Friday, April 25, 2008

Running-times Excel sheets


The chart. (Screenshot by the dreaded MAC.)

Well, I guess I more-or-less have my Excel doing what I wanted it to do, which was chart the ups-and-down of my running times.
As usual, whatever I did on this ‘pyooter was experimentation: try this, and see what happens. —No manual.
And vague memories of my Excel class last spring.
I try to run at the so-called elitist country-club at least twice a week; more in summer.
So far this Spring I’ve run four times.
I use my stopwatch to keep track of my running time, although I’ve lost track of my first time — which was slow anyway.
I never kept track of my times before, although my goal last year was get under 23 minutes.
I never did — snow flew, stopping my running.
So I never could compare the ups-and-downs of my running.
That would require a chart.
First I wanted to keep track of my running times, which I could do in an Excel spreadsheet.
Then I remembered, from my Excel class, that Excel could also generate a chart.
Groovy; the ups-and-downs of my running made visual.
First was the actual spreadsheet itself: only three rows, but each theoretically as long as Excel will do.
The first row is formatted as dates: i.e. each column is a date-entry.
Rows two and three are “custom” formatted to be hours-minutes-seconds; although I doubt I’ll ever be over an hour, so hours is always zero.
We noticed each cell was always reading hours first; i.e. if we entered just minutes and seconds (e.g. 24:25), it was reading 24 as midnight on a 24-hour clock.
Oh well; crank in the zero — no big deal.
The third row is sums: the sums of each column, so that blank columns total as zero. The third row will be identical to the second row, since it’s only summing that row.
Then I wanted to try the chart function; seemed doable per my Excel class.

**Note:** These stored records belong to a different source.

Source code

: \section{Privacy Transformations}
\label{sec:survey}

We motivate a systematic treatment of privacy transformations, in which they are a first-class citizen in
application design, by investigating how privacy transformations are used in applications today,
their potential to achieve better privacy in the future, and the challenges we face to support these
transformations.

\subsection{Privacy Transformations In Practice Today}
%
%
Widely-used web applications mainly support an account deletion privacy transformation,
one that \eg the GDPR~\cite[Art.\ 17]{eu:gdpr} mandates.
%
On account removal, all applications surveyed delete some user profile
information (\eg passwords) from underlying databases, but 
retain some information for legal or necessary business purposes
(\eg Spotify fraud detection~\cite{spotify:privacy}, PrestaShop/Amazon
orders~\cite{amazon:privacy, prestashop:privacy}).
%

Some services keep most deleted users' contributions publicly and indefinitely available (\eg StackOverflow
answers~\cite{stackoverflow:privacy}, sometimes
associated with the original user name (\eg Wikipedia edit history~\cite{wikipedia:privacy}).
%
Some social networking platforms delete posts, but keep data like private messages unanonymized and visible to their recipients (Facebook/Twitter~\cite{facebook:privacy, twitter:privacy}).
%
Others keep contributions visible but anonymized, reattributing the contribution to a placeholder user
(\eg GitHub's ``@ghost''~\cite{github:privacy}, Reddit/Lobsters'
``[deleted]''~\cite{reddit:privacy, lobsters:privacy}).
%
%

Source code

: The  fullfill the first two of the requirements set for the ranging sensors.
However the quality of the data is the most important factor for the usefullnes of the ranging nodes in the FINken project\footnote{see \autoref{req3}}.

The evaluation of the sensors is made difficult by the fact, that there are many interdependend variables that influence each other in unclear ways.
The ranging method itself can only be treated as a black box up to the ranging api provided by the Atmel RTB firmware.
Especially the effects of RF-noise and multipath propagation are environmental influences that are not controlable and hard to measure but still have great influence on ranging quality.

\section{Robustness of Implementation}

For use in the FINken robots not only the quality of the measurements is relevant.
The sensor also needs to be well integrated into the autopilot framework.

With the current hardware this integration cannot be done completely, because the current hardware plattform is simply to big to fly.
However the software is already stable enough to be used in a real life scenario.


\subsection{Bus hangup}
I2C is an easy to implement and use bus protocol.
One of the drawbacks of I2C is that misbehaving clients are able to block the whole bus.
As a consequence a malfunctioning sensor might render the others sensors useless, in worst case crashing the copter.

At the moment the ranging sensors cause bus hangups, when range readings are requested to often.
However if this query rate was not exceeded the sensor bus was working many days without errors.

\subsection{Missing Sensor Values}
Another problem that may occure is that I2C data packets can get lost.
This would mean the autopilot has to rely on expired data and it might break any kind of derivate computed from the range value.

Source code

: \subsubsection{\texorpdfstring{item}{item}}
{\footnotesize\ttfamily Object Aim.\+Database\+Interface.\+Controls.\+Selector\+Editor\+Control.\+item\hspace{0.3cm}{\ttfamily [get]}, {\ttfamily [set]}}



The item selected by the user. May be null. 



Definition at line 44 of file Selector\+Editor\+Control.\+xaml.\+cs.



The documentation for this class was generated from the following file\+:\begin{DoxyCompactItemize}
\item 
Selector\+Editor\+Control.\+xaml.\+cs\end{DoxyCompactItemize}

The spreadsheet. (Screenshot by the dreaded MAC.)

I clicked the dreaded chart button.
—1) Step One: I selected the line-graph — a pie-chart wouldn’t show me what I wanted.
—2) Step Two: Select values to be charted. I tried the second row first, but that rendered a graph that didn’t show me anything.
So I selected all of the third row displayed, which currently has column-entries of zero, and that displays the chart pictured.
—3) Step Three: Name the chart (“Times”) and the X and Y axis. Okay, I forget which way X and Y go, but I see the axis names appear, so if I got ‘em backwards, we just flip-flop. I named them as “dates” and “time.”
The really groovy part is the chart updates if I add times. I tried: made up a theoretical time for the fourth column, and the chart updated. (I didn’t “save” that; since it was just an experiment.)
I still have more fiddling to do.
I have a hunch my date-axis can have the actual dates. Right now it displays the column-number.
I also recall (from my Excel-class) that the time-values can display as an actual number — probably in parentheses. Right now it shows me a dot, but not the actual time. A chart is nice to compare ups-and-downs, but it ain’t giving me the actual time.
This Excel-file will also be e-mailed to my Excel master, the guy who taught the Excel class.
We had a lotta fun.
I know I’m supposed to be a stroke-survivor, but I’d rather have fun.
We also noted it appears lots of things are happening in the background for that chart to look right. If they weren’t the chart might be almost flat — or extreme.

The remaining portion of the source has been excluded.